I can tell you…not by experience but by watching Elizabeth…that teaching yourself to make bread is not for the faint of heart. There’s this starter thing, that has to be fed. It’s like we had a newborn in the house again. There is the kneading of the dough, the rising, and the temperature and humidity that support the expansion of the dough. There is the forming of loaves, the baking of loaves, the cooling of loaves and the slicing of loaves.
And then there is the eating of the loaves…that’s the part I’m good at…
We live as hungry people in a hungry world. Everyone is looking for something that will sustain and nourish life, something that will feed and energize, something that will fill and satisfy.

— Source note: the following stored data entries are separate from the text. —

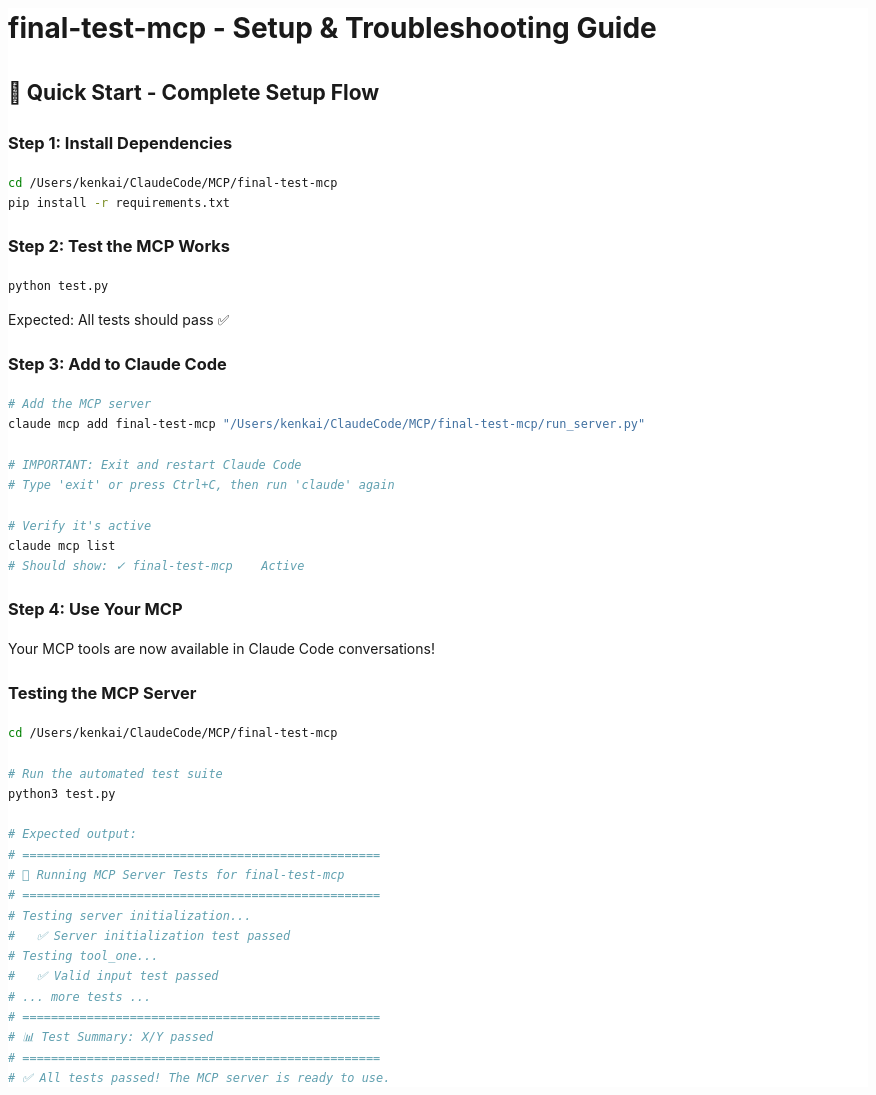 # final-test-mcp - Setup & Troubleshooting Guide

## 🚀 Quick Start - Complete Setup Flow

### Step 1: Install Dependencies
```bash
cd /Users/kenkai/ClaudeCode/MCP/final-test-mcp
pip install -r requirements.txt
```

### Step 2: Test the MCP Works
```bash
python test.py
```
Expected: All tests should pass ✅

### Step 3: Add to Claude Code
```bash
# Add the MCP server
claude mcp add final-test-mcp "/Users/kenkai/ClaudeCode/MCP/final-test-mcp/run_server.py"

# IMPORTANT: Exit and restart Claude Code
# Type 'exit' or press Ctrl+C, then run 'claude' again

# Verify it's active
claude mcp list
# Should show: ✓ final-test-mcp    Active
```

### Step 4: Use Your MCP
Your MCP tools are now available in Claude Code conversations!
### Testing the MCP Server
```bash
cd /Users/kenkai/ClaudeCode/MCP/final-test-mcp

# Run the automated test suite
python3 test.py

# Expected output:
# ==================================================
# 🧪 Running MCP Server Tests for final-test-mcp
# ==================================================
# Testing server initialization...
#   ✅ Server initialization test passed
# Testing tool_one...
#   ✅ Valid input test passed
# ... more tests ...
# ==================================================
# 📊 Test Summary: X/Y passed
# ==================================================
# ✅ All tests passed! The MCP server is ready to use.
```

Everyone is looking for bread.
The problem is not that we are hungry. The problem is the kind of bread we eat.
Too often we eat the bread of violence and war.
We eat the bread of negativity, hostility, and name-calling.

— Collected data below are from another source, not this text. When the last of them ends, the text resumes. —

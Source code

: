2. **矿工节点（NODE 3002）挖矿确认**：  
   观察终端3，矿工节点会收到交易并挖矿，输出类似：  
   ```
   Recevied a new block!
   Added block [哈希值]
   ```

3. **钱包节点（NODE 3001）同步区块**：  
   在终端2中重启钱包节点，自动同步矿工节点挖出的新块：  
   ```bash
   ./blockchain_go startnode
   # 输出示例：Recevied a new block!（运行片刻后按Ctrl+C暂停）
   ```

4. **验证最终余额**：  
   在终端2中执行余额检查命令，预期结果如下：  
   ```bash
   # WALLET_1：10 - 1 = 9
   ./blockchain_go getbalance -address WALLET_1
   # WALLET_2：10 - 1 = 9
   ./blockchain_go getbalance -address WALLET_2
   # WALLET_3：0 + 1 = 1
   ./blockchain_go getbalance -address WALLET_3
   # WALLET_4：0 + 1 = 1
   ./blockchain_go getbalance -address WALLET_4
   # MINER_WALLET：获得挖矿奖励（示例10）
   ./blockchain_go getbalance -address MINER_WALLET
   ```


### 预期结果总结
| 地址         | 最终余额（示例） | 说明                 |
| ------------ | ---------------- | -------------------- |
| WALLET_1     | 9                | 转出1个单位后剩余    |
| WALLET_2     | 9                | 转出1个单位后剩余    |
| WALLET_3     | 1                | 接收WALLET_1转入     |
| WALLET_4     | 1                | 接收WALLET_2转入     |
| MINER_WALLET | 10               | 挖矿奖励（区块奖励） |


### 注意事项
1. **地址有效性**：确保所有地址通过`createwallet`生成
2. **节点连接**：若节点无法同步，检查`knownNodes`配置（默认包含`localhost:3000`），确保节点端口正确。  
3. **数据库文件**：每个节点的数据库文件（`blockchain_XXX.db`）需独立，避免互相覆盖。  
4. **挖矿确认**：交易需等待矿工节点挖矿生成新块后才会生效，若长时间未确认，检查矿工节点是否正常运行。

We eat the bread of having to be right and get our way.
We eat the bread of hurt feelings and resentment.
We eat the bread of loneliness, fear, and isolation.
We eat the bread of sorrow or guilt.
We eat the bread of power and control.
We eat all kinds of bread.
But not all bread sustains and grows life. Not all bread is nutritious.

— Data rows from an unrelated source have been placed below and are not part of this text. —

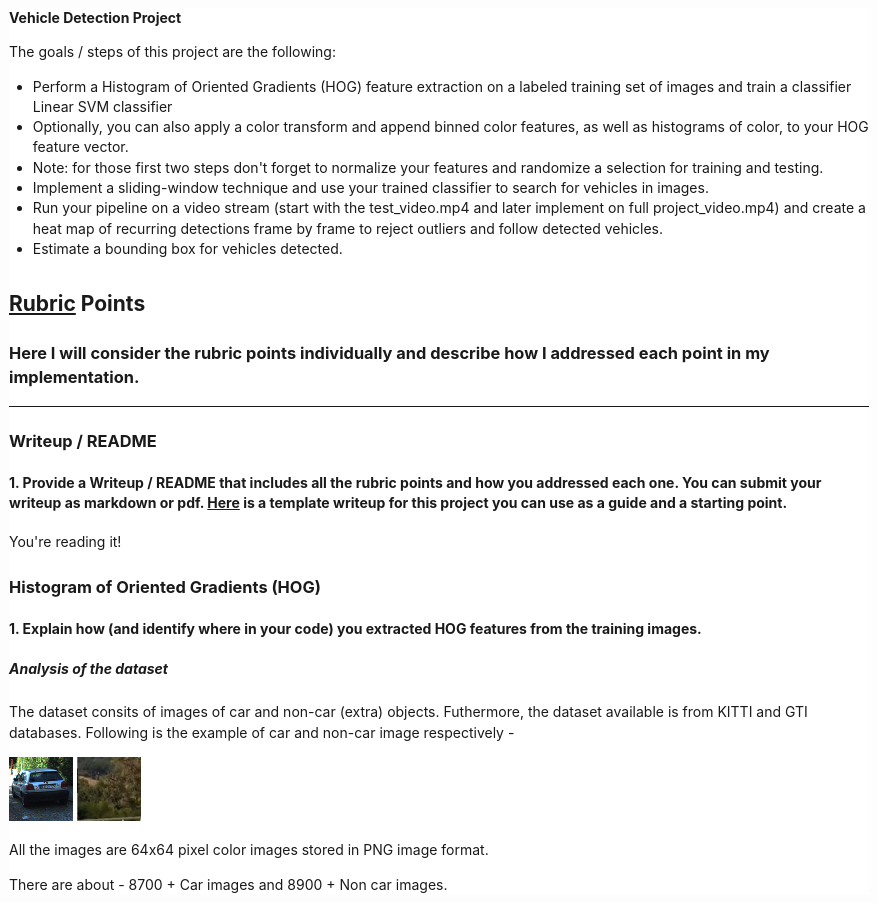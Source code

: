 
**Vehicle Detection Project**

The goals / steps of this project are the following:

* Perform a Histogram of Oriented Gradients (HOG) feature extraction on a labeled training set of images and train a classifier Linear SVM classifier
* Optionally, you can also apply a color transform and append binned color features, as well as histograms of color, to your HOG feature vector. 
* Note: for those first two steps don't forget to normalize your features and randomize a selection for training and testing.
* Implement a sliding-window technique and use your trained classifier to search for vehicles in images.
* Run your pipeline on a video stream (start with the test_video.mp4 and later implement on full project_video.mp4) and create a heat map of recurring detections frame by frame to reject outliers and follow detected vehicles.
* Estimate a bounding box for vehicles detected.

[//]: # (Image References)
[image1]: ./output_images/11.png
[image2]: ./output_images/extra11.png
[image3]: ./output_images/hog.PNG
[image4]: ./output_images/hls.PNG
[image5]: ./output_images/small_win.PNG
[image6]: ./output_images/medium_win.PNG
[image7]: ./output_images/large_win.PNG
[image8]: ./output_images/test_image.PNG
[image9]: ./output_images/test_hls.PNG
[image10]: ./output_images/combined.png
[image11]: ./output_images/heatmap.png
[image12]: ./output_images/final_bboxes.PNG

## [Rubric](https://review.udacity.com/#!/rubrics/513/view) Points
### Here I will consider the rubric points individually and describe how I addressed each point in my implementation.  

---
### Writeup / README

#### 1. Provide a Writeup / README that includes all the rubric points and how you addressed each one.  You can submit your writeup as markdown or pdf.  [Here](https://github.com/udacity/CarND-Vehicle-Detection/blob/master/writeup_template.md) is a template writeup for this project you can use as a guide and a starting point.  

You're reading it!

### Histogram of Oriented Gradients (HOG)

#### 1. Explain how (and identify where in your code) you extracted HOG features from the training images.

##### Analysis of the dataset

The dataset consits of images of car and non-car (extra) objects. Futhermore, the dataset available is from KITTI and GTI databases. Following is the example of car and non-car image respectively -

![Car image][image1] 
![Non car image][image2]

All the images are 64x64 pixel color images stored in PNG image format.

There are about - 8700 + Car images and 8900 + Non car images.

Too often we eat the bread that fills us up temporarily but leaves us hungry.
That’s what Jesus is getting at in today’s gospel. The people have shown up hungry. Just yesterday Jesus fed thousands of them with five loaves and two fish. And today they show up and their first question is, “Rabbi, when did you come here?”
They don’t marvel at yesterday’s miracle, give thanks for God’s generosity, or even wonder who this rabbi is.
All they do is worry that they might miss the next meal.
They saw no sign, no miracle, in yesterday’s feeding. They saw nothing more than fish and bread. They are interested only in their own appetites, and Jesus knows it.
“Very truly, I tell you, you are looking for me, not because you saw signs, but because you ate your fill of the loaves,” Jesus says to them.
The people are concerned for their bellies. Jesus is concerned for their lives.
“Do not work for the food that perishes,” he tells them, “but for the food that endures for eternal life.”
The food that endures is Jesus himself. He is the bread that is broken and given for the life of the world.
When we feast on Jesus, we live differently. When we believe in Jesus, we live differently. When we trust in Jesus, we live differently. When we pattern our lives in the way of Jesus, we live differently.
We seek love, rather than hate.
We seek forgiveness, rather than retribution.
We seek peace, rather than conflict.
We seek hope, rather than despair.
We seek life, rather than death.
“I am the bread of life,” Jesus tells us. “Whoever comes to me will never be hungry, and whoever believes in me will never be thirsty.”
Jesus offers us himself.
Jesus offers himself to us in every one of our relationships: family, friends, strangers, enemies…those who agree with us, and those who disagree.
In every situation, every day of our lives, we choose the bread we will eat. Will we eat the bread that perishes, that fills us up but leaves us hungry?
Or will we eat the bread…will we live the life…that Jesus offers?